**Problem description**
Which lines in the data below contain the string "null"? Show each one.
+ + + + +
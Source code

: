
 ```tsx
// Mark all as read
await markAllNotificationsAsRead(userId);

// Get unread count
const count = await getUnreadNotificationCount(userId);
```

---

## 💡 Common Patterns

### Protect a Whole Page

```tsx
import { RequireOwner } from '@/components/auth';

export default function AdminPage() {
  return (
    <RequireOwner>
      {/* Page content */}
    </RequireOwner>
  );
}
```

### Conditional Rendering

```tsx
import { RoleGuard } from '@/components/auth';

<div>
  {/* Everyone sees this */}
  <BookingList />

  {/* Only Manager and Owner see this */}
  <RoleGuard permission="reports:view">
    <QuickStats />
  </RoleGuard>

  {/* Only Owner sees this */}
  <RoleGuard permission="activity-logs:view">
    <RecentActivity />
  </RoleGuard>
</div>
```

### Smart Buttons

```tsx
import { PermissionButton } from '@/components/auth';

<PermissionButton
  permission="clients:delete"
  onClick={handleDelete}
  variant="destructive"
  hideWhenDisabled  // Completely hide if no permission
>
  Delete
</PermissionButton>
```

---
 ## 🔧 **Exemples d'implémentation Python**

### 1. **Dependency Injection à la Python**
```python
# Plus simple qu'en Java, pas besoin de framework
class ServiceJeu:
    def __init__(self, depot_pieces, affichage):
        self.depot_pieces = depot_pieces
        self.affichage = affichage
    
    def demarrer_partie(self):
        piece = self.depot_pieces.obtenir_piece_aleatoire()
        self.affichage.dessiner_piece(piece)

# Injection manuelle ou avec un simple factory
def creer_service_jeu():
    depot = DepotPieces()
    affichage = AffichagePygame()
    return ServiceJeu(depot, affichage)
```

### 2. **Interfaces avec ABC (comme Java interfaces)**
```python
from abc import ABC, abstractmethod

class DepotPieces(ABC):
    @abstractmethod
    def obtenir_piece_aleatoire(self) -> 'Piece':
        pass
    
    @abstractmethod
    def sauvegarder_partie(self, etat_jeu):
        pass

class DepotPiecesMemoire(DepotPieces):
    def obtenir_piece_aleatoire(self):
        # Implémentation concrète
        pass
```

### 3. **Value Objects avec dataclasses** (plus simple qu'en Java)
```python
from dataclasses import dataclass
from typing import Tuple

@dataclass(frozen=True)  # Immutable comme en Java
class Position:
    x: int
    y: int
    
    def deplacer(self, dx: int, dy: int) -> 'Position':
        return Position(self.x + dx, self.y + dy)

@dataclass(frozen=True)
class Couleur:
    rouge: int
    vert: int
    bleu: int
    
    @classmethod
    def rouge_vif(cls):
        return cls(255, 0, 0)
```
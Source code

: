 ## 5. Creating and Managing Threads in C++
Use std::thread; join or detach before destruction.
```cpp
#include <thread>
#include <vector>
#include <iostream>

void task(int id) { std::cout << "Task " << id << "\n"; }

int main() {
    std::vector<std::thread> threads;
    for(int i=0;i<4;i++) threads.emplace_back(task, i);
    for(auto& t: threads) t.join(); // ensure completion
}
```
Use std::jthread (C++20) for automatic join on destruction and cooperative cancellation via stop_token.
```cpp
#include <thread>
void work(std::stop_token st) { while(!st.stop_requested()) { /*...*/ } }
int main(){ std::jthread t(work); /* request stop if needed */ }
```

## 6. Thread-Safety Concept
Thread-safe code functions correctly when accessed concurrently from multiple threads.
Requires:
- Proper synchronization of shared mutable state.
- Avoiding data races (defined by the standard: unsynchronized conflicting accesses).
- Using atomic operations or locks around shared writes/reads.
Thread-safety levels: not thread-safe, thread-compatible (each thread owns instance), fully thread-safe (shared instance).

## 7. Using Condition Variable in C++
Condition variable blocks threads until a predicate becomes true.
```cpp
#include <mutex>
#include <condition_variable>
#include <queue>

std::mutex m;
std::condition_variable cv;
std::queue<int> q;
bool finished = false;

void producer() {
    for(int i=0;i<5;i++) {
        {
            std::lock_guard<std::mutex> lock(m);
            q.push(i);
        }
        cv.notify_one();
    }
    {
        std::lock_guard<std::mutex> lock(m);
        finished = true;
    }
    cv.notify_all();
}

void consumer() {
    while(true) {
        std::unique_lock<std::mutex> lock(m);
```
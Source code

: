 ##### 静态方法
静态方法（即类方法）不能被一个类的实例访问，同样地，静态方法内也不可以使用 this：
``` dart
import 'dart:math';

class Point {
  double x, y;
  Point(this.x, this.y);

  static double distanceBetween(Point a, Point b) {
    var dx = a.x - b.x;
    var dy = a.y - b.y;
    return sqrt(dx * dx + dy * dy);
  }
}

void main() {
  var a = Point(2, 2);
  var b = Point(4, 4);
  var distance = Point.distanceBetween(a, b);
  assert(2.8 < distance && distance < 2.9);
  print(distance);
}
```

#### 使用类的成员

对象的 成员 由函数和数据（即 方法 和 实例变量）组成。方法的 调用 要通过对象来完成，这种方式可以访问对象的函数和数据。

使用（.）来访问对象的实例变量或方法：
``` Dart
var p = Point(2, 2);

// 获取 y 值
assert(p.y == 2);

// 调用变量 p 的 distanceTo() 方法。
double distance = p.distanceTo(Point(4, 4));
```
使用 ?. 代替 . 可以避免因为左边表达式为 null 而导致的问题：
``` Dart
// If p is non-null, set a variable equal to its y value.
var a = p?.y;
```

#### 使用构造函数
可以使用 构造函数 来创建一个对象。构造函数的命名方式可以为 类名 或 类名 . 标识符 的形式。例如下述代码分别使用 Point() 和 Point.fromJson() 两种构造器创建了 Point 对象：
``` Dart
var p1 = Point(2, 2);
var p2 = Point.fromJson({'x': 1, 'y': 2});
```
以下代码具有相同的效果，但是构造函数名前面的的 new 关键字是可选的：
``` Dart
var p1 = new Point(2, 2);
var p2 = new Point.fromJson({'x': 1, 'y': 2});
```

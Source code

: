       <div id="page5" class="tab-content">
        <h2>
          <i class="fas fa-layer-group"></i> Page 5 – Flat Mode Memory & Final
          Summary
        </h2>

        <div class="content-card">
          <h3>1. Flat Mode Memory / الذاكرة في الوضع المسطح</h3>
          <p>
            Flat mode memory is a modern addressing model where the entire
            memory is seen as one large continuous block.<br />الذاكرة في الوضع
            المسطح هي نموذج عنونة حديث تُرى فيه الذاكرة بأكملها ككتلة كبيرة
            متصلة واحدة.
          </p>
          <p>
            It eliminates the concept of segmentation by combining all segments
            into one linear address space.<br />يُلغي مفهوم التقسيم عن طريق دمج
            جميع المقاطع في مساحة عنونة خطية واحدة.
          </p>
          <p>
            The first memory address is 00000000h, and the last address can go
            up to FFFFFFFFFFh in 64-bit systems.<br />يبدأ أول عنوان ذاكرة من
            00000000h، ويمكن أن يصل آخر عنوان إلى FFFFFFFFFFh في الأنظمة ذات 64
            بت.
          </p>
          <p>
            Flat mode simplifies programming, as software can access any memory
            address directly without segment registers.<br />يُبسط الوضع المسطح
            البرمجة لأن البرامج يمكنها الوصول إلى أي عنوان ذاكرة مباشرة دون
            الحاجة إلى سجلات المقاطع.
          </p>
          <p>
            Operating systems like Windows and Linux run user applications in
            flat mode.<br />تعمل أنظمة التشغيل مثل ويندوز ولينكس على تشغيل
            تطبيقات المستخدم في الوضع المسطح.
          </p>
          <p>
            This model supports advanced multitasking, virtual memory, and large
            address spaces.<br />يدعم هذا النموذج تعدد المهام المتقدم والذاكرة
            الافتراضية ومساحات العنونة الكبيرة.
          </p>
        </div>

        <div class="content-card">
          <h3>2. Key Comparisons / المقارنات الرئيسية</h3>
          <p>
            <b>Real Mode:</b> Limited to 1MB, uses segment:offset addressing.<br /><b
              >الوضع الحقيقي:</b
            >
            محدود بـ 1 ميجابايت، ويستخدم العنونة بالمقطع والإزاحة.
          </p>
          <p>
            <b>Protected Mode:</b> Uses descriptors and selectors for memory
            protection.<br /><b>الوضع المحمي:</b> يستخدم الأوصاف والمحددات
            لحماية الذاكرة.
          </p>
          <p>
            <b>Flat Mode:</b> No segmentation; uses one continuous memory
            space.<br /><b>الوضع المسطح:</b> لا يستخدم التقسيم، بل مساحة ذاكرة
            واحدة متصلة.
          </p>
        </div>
+ + + + +
**Answer section**
使用 ?. 代替 . 可以避免因为左边表达式为 null 而导致的问题：
// If p is non-null, set a variable equal to its y value.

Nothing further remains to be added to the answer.